Grade Levels K-4 Classroom Activities
While many of the ideas we present in
The Illinois Chronicles Educator's Guide correspond to specific articles or events in
The Illinois Chronicles, this activity proveds general suggestions on introducing and using the timeline in the classroom. There are many points of entry into this engaging feature and we hope you discover some of your own along the way!
- Choose six articles from The Illinois Chronicles (or events from the timeline) and read these articles aloud—perhaps at specified intervals, such as every Friday or every other day. After each article is read aloud, each student should create an illustration of the event (with a descriptive sentence or two, where able). After all six articles have been read, engage in a class discussion and ask the students to arrange their illustrations and descriptions of the six events in order, forming their own mini timelines. Students can share their timeline with a partner or in small groups before sharing with the whole class, practicing using ordinal terms.
- Shared Inquiry Extension: After completing their timeline, have the students choose their favorite event(s) to explore. Small groups of students can learn more about a particular event using books or digital resources in a shared research project. The event or subject can be described or summarized in a drawing, written report, or other presentation form.
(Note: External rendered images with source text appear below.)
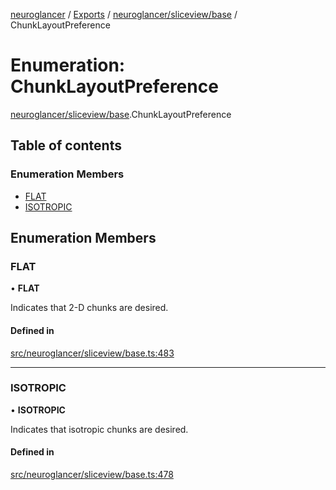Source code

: [neuroglancer](../README.md) / [Exports](../modules.md) / [neuroglancer/sliceview/base](../modules/neuroglancer_sliceview_base.md) / ChunkLayoutPreference

# Enumeration: ChunkLayoutPreference

[neuroglancer/sliceview/base](../modules/neuroglancer_sliceview_base.md).ChunkLayoutPreference

## Table of contents

### Enumeration Members

- [FLAT](neuroglancer_sliceview_base.ChunkLayoutPreference.md#flat)
- [ISOTROPIC](neuroglancer_sliceview_base.ChunkLayoutPreference.md#isotropic)

## Enumeration Members

### FLAT

• **FLAT**

Indicates that 2-D chunks are desired.

#### Defined in

[src/neuroglancer/sliceview/base.ts:483](https://github.com/ActiveBrainAtlas2/neuroglancer/blob/034b457d/src/neuroglancer/sliceview/base.ts#L483)

___

### ISOTROPIC

• **ISOTROPIC**

Indicates that isotropic chunks are desired.

#### Defined in

[src/neuroglancer/sliceview/base.ts:478](https://github.com/ActiveBrainAtlas2/neuroglancer/blob/034b457d/src/neuroglancer/sliceview/base.ts#L478)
- My Timeline: Create an intergenerational timeline using events from three different generations (grandparent/senior, parent/adult, and events from your own life). Include three important or significant events that happened during each person’s lifetime and plot on a timeline. (Be sure to emphasize that if the student does not have access to information about other generations, they can interview neighbors, friends, or consider community resources like nursing homes, in order to allow all students the ability to interview adults and seniors.) Find and add at least one event on the Illinois timeline that connects or adds value to your intergenerational timeline. Explore your trajectory and your role in history by predicting three significant or important events that will be a part of your future, and can be added to your timeline.
- Predict: What will Illinois look like in 2218, 200 years from now, in regard to the various categories color-coded on The Illinois Chronicles timeline (science, culture, sport, etc.)? What event(s) might you plot on a timeline marking notable changes within one or more of those categories? Write and/or draw about your prediction(s) and share with your classmates. Sort the class predictions into the appropriate color-coded categories. Additional connections can be made to the “My Timeline” activity above, by adding their predictions to their intergenerational timeline.
- Time Capsule: After exploring some key Illinois history events and figures, gather artifacts, objects, and symbols representing Illinois and place them in a time capsule. Imagine this time capsule will be opened in 200 years and you want future Illinois residents to know our history. Be sure to “make the case” for each object as space will be limited.